До различения добра и зла - Белхов Сергей 8 стр.


Еще раз отмечу, что все сказанное относится преимущественно к интеллигентным людям, к московским «домашним», «умным» мальчикам. Но ведь в армию берут всех, не разбираясь.

Русскую интеллигенцию всегда мучила проблема ее взаимоотношений с народом. До революции в этом отношении преобладало чувство вины перед народом и желание «отслужить» народу свою благополучную, сытую жизнь. Большевики помогли интеллигенции избавиться от этого чувства вины – организованный ими народ частью истребил, частью размазал русскую интеллигенцию. Те, кто выжил, «отслужили» свою вину в коммунальных квартирах, подвергаясь глумлению и насилию со стороны «Аннушек» и «Петровичей». Большевистский режим разрушил ту социальную стену, что существовала между интеллигенцией и народом до революции. Теперь речь идет не о вине, а о выживании интеллигента. Интеллигенту больше не удается навсегда отгородиться от народа жесткой стеной социальной стратификации. Государство время от времени насильственно водворяет его в гущу народной жизни, не заботясь о том, что станет с ним здесь.

Я полагаю, что судьба российского интеллигента отлична от судьбы интеллигента западного. Последний подобен Адаму до грехопадения. Он невинен и оптимистичен. Он родился и вырос в Эдеме. Российский же интеллигент живет над бездной – в любой момент он может быть низвергнут туда и пропущен по всем кругам ада.

Впрочем, западный человек тоже живет над бездной, только его пол настолько прочен и звуконепроницаем, что он не подозревает об этом. Но и он может сверзнуться туда, только вероятность этого значительно меньше. Если чему Россия и может научить Запад, то это не «соборности» и не особой духовности. Подобных вздорных идей полно и на Западе. Российская мысль может осмыслить свой опыт бездны и научить западного человека умению видеть ее и умению жить в ней, коль доведется. Для такого осмысления надо только отбросить весь хлам интеллигентских фантазий относительно человеческой жизни и назвать вещи своими именами.

Первое, что сделали военные, заполучив меня в рабство, так это обрили меня наголо. Это самая невиннейшая вещь, практикуемая здесь, но какой эффект! Однажды, прослужив уже пол года, мы наблюдали на плацу толпу «духов» (То есть: призывников.

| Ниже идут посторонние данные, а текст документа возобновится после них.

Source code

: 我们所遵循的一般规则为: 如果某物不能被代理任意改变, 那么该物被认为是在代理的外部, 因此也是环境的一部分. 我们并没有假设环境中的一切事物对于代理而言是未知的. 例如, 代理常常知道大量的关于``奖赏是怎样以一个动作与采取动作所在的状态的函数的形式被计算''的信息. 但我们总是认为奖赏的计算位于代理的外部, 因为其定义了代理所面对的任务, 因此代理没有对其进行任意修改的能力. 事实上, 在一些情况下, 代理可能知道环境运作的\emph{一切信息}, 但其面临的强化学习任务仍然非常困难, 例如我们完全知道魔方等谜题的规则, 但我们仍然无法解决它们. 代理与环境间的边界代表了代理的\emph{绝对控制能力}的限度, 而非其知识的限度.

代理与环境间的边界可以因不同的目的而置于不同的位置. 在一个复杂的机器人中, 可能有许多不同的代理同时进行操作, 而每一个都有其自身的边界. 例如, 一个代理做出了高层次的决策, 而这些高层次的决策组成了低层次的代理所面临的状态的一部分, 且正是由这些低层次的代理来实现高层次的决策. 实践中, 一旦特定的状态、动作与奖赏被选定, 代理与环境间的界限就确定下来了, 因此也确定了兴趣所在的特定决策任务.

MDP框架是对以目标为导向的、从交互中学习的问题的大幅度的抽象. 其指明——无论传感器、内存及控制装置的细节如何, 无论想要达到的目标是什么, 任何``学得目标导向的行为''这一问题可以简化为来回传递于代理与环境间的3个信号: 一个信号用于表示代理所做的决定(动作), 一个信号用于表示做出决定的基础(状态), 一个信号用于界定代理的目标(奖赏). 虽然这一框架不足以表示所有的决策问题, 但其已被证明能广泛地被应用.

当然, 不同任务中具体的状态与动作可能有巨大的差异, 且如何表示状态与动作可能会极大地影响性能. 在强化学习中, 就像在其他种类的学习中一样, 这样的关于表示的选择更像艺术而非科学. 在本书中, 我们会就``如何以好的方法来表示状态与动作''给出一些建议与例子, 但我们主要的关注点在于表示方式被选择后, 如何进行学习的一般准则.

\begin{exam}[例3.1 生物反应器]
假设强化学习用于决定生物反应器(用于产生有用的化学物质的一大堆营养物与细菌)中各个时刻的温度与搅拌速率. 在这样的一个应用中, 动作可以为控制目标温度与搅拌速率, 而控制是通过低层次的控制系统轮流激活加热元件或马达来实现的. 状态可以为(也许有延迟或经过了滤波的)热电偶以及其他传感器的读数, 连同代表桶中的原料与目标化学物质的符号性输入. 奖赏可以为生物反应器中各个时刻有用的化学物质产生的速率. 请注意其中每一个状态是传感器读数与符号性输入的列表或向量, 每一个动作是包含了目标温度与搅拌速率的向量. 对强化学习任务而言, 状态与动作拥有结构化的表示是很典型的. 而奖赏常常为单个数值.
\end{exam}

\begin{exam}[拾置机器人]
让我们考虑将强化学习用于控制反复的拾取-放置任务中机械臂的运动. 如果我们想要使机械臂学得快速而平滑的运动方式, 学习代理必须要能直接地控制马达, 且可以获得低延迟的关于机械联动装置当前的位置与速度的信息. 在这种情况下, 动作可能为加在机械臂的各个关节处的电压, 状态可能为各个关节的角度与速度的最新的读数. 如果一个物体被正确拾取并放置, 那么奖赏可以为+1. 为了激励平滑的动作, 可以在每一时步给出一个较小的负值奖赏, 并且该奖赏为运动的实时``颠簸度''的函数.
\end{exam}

Значение этого слова может объяснить фраза «деда», обращенная ко мне-призывнику: «Ты, че, дух, опух? Ты не человек. Ты – дух бесплотный, и должен летать». «Летать» – значит непрерывно и стремительно работать на «дедов») Среди них возвышался огромный мужик свирепой наружности. Мы злорадно посмеивались над тем сержантом, что решится «дать ему в зубы». И что же? На следующий день «духов» обрили – вместо свирепого мужика по плацу маршировал испуганный, растерянный толстый малый, вполне годный для сержантских зуботычин.

Самое первое открытие, сделанное нами в армии – мы попали в рабство. Удивительно, еще вчера ты был свободным человеком, мог делать, что хочешь, идти куда хочешь. У тебя была своя воля. Ты принадлежал себе. Теперь же, ты собственность других. Только мысли твои все еще находятся в твоей власти. В физическом же плане нет ничего, что бы зависело от тебя. На каждую минуту твоей жизни здесь есть приказ. Ешь, спишь, справляешь естественные надобности, маршируешь, учишься, работаешь – по приказу и по распорядку.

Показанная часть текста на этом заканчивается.